Filter the records, keeping every line that has the string "which".

◇ ◇ ◇

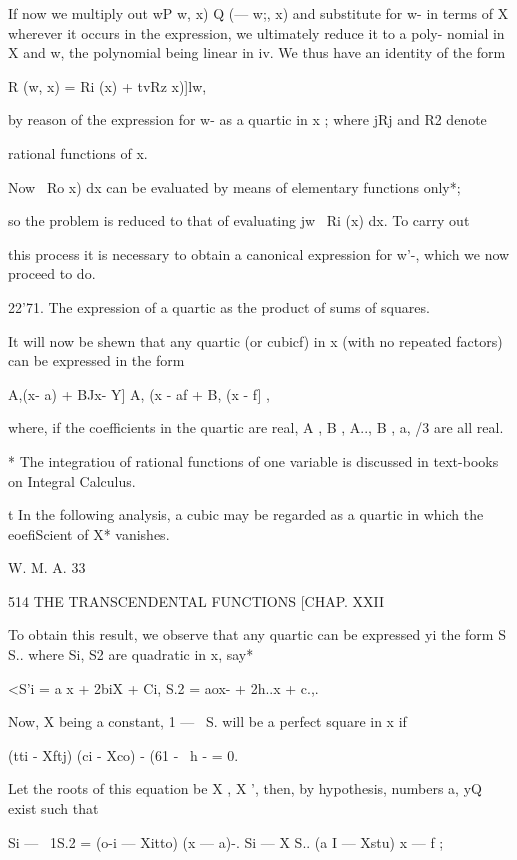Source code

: If now we multiply out wP  w, x) Q (— w;, x) and substitute for w- in terms 
of X wherever it occurs in the expression, we ultimately reduce it to a poly- 
nomial in X and w, the polynomial being linear in iv. We thus have an 
identity of the form 

R (w, x) =  Ri (x) + tvRz  x)]lw, 

by reason of the expression for w- as a quartic in x ; where jRj and R2 denote 

rational functions of x. 



Now \ Ro  x) dx can be evaluated by means of elementary functions only*; 

so the problem is reduced to that of evaluating jw~ Ri (x) dx. To carry out 

this process it is necessary to obtain a canonical expression for w'-, which we 
now proceed to do. 

22'71. The expression of a quartic as the product of sums of squares. 

It will now be shewn that any quartic (or cubicf) in x (with no repeated 
factors) can be expressed in the form 

 A,(x- a)  + BJx-  Y]  A, (x - af + B, (x -  f] , 

where, if the coefficients in the quartic are real, A , B , A.., B , a, /3 are all 
real. 

* The integratiou of rational functions of one variable is discussed in text-books on Integral 
Calculus. 

t In the following analysis, a cubic may be regarded as a quartic in which the eoefiScient of 
X* vanishes. 

W. M. A. 33 



514 THE TRANSCENDENTAL FUNCTIONS [CHAP. XXII 

To obtain this result, we observe that any quartic can be expressed yi 
the form S S.. where Si, S2 are quadratic in x, say* 

<S'i = a x  + 2biX + Ci, S.2 = aox- + 2h..x + c.,. 

Now, X being a constant,  1 — \ S. will be a perfect square in x if 

(tti - Xftj) (ci - Xco) - (61 - \ h - = 0. 

Let the roots of this equation be X , X ', then, by hypothesis, numbers 
a, yQ exist such that 

Si — \ 1S.2 = (o-i — Xitto) (x — a)-. Si — X S..  (a I — Xstu)  x —  f ;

◇ ◇ ◇

**Reply to the exercise**:
this process it is necessary to obtain a canonical expression for w'-, which we 
t In the following analysis, a cubic may be regarded as a quartic in which the eoefiScient of 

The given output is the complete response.